If I wrote a book on how to make decisions, it would be one sentence long, not enough words from which to make money. The title would be the same as the first line of Chapter 1: Your Gut Instinct: follow it.
I have never gotten into trouble when deciding with my gut; however, whenever I try to analyze or think too hard about a situation—it almost never turns out well. I don’t know why this happens. Gerd Gigerenzer, author of Gut Feelings: The Intelligence of the Unconscious, and the inspiration and main resource for Malcolm Gladwell’s, Blink, explains the science behind quick decision-making. Gigerenzer states that our unconscious decides for us, without the laws of logic or reason. We know what we need to do without thinking about it.
Unfortunately, I typically go against my gut instinct, and usually end up suffering, needlessly. Why do I do this, if I know what the result in not trusting my instinct will do? Why do I not trust myself? Do any of you have this problem? I hope I’m not the only one.

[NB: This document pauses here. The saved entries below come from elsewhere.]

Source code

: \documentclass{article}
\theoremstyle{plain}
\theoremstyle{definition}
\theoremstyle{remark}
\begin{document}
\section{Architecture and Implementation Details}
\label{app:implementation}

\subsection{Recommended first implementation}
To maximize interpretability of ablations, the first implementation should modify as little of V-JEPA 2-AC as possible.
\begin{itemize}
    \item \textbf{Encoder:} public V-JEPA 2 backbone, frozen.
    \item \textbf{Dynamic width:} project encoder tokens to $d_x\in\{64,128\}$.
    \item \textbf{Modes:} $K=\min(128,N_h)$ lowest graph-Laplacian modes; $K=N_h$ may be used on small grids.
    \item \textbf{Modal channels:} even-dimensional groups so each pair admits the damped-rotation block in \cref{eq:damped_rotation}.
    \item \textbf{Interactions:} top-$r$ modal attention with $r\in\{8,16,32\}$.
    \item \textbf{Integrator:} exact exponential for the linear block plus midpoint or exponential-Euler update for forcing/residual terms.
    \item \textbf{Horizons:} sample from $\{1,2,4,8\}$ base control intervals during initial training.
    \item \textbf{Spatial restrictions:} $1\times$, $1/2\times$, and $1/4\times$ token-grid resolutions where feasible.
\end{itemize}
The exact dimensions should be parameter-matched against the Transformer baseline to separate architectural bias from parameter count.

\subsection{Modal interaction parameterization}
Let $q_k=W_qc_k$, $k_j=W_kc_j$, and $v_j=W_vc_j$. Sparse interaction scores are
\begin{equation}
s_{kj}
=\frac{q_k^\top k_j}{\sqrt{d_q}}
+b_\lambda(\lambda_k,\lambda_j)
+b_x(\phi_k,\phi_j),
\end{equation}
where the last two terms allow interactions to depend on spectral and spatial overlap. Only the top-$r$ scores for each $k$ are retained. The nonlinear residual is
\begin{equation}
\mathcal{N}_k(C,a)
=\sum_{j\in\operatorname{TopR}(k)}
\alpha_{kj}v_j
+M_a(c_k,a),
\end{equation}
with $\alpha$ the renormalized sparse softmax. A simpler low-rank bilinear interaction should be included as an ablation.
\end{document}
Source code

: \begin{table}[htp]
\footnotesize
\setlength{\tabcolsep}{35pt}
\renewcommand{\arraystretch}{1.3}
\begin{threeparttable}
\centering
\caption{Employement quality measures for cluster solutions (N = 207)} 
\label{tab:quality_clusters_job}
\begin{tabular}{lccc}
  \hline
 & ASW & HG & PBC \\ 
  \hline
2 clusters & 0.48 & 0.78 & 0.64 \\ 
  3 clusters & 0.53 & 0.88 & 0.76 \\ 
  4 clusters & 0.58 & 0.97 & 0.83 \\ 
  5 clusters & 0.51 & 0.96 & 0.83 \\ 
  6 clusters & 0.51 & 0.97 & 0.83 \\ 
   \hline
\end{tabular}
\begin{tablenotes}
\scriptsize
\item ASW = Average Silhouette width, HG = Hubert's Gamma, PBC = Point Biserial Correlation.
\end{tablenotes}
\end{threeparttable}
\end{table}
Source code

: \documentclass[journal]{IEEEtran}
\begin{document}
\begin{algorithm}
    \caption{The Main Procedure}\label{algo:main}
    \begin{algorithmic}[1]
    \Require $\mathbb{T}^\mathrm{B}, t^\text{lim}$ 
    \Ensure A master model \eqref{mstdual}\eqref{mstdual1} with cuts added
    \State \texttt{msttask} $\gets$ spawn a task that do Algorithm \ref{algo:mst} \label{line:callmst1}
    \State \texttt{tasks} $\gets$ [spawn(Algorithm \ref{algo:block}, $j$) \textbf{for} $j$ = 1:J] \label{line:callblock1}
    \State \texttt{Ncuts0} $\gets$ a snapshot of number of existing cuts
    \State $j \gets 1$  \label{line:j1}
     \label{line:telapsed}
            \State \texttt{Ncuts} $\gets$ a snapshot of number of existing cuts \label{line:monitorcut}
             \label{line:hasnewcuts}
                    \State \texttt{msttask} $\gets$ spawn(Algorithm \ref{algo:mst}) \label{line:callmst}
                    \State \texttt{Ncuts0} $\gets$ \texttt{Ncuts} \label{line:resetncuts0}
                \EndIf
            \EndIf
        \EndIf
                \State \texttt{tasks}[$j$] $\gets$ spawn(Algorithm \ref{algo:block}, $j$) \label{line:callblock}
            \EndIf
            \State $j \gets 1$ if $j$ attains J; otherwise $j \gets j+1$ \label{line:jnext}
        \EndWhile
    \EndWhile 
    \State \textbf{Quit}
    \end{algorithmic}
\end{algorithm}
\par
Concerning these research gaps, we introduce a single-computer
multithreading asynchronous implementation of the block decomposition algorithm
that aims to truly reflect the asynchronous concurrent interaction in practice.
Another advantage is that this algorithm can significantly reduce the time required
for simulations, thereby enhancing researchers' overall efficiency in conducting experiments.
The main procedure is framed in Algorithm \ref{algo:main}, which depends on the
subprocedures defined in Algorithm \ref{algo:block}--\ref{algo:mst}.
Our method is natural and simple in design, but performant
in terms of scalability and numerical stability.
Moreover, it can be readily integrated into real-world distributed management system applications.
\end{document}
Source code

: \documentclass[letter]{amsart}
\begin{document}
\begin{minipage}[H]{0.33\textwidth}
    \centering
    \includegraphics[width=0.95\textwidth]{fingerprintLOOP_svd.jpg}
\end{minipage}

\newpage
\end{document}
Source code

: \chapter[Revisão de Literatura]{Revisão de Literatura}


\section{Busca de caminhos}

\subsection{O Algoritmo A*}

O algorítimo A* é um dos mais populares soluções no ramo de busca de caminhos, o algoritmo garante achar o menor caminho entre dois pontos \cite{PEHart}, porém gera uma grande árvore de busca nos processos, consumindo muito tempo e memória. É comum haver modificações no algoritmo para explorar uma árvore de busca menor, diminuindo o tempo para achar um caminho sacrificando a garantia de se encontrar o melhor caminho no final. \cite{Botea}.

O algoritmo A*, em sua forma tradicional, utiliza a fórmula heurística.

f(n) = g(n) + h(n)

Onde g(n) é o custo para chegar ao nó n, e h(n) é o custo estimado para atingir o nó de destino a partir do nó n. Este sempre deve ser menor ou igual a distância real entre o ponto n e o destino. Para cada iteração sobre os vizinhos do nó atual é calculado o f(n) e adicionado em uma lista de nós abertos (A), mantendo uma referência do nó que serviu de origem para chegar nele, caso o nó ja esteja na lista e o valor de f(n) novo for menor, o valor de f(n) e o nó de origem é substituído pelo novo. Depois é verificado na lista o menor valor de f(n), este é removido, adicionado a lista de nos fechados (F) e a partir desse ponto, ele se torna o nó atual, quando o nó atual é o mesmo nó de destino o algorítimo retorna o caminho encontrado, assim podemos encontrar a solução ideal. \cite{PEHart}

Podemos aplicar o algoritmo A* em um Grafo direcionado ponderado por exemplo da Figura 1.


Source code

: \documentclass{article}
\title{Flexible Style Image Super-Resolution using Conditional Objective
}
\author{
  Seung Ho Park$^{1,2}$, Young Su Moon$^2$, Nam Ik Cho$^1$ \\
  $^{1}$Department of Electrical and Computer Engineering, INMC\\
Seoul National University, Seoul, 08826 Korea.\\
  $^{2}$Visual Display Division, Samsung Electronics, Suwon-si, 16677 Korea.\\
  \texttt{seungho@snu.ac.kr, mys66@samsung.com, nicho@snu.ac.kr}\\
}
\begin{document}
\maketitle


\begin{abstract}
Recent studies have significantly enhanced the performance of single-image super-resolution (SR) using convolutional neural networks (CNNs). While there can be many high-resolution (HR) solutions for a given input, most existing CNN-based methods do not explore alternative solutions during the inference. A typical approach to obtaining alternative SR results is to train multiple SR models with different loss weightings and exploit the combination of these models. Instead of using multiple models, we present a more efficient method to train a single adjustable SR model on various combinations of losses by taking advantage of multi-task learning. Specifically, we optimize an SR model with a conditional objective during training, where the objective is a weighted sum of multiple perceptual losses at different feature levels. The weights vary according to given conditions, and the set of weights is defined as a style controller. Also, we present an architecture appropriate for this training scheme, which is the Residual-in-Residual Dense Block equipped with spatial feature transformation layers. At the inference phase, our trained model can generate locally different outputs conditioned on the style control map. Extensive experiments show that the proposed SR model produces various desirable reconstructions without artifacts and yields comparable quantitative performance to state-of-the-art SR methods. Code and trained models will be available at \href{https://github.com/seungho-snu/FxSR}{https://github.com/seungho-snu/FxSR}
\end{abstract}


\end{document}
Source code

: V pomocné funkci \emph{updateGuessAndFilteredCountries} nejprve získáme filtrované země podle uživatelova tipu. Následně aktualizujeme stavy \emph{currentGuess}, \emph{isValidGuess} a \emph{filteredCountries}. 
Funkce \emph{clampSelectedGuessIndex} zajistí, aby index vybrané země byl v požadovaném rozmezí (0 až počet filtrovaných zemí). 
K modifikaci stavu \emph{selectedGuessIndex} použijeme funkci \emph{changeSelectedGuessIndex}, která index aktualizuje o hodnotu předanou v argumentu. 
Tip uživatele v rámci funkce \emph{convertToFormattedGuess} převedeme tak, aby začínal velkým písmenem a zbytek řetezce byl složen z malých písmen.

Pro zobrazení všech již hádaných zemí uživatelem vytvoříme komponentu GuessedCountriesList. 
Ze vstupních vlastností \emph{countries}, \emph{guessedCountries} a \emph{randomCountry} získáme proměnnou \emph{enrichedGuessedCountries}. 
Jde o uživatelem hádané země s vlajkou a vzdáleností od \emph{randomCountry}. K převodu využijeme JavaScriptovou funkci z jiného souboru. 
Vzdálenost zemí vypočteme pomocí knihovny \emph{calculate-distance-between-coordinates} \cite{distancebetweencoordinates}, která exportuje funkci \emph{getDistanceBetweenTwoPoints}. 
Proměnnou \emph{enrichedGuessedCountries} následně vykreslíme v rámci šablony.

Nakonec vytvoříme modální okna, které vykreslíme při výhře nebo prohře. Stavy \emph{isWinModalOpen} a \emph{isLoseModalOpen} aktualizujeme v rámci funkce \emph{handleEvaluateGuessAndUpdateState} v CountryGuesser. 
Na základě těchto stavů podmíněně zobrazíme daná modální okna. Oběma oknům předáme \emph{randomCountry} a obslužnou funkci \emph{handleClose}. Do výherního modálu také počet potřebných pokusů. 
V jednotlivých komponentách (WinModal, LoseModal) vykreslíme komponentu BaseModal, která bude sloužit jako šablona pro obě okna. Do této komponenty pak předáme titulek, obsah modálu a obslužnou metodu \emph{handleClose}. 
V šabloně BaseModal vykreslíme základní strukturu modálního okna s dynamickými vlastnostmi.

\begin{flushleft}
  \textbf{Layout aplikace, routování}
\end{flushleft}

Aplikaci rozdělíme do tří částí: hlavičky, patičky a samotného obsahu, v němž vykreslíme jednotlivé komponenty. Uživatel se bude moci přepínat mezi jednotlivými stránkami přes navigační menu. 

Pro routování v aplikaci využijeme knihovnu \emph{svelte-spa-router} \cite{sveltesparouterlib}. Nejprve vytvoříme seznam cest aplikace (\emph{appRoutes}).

So the reason, and what prompted me to write about this, is because I find myself at a crossroad. My gut tells me one thing, and of course, my mind tells me the opposite. Yeah, I know what you’re thinking: She just said, “Go with your gut.” Oh, but I wish it were that easy. I have all these thoughts swimming in my head: what are the implications of this decision; what will the outcome be, positive or negative; I need to make my pros and cons list before deciding; I need to play out all the different scenarios before making a final decision, I should ask my friends what I should do, and so forth.
Last week, I needed to make a decision, my crossroad. The person I was consulting asked me, “Well, what do you think you should do?” In 3 seconds, the answer popped into my head—I knew it that fast! Although, rather than immediately settling on my instantaneous decision, I ran through different scenarios in my mind: what if I did this instead; what if I chose incorrectly; what would be the logical thing to do. These kinds of questions get me into trouble; they encourage me to mull over the decision forever! It’s not useful; it thwarts me–then nothing happens, no decision! The more I think, the more I worry, and the more I avoid making the decision that was there all along.
Instead of thinking and rehashing different scenarios, I need to remember that I already have all the answers already; I know my decision right from the get-go. I just have to follow my gut instinct.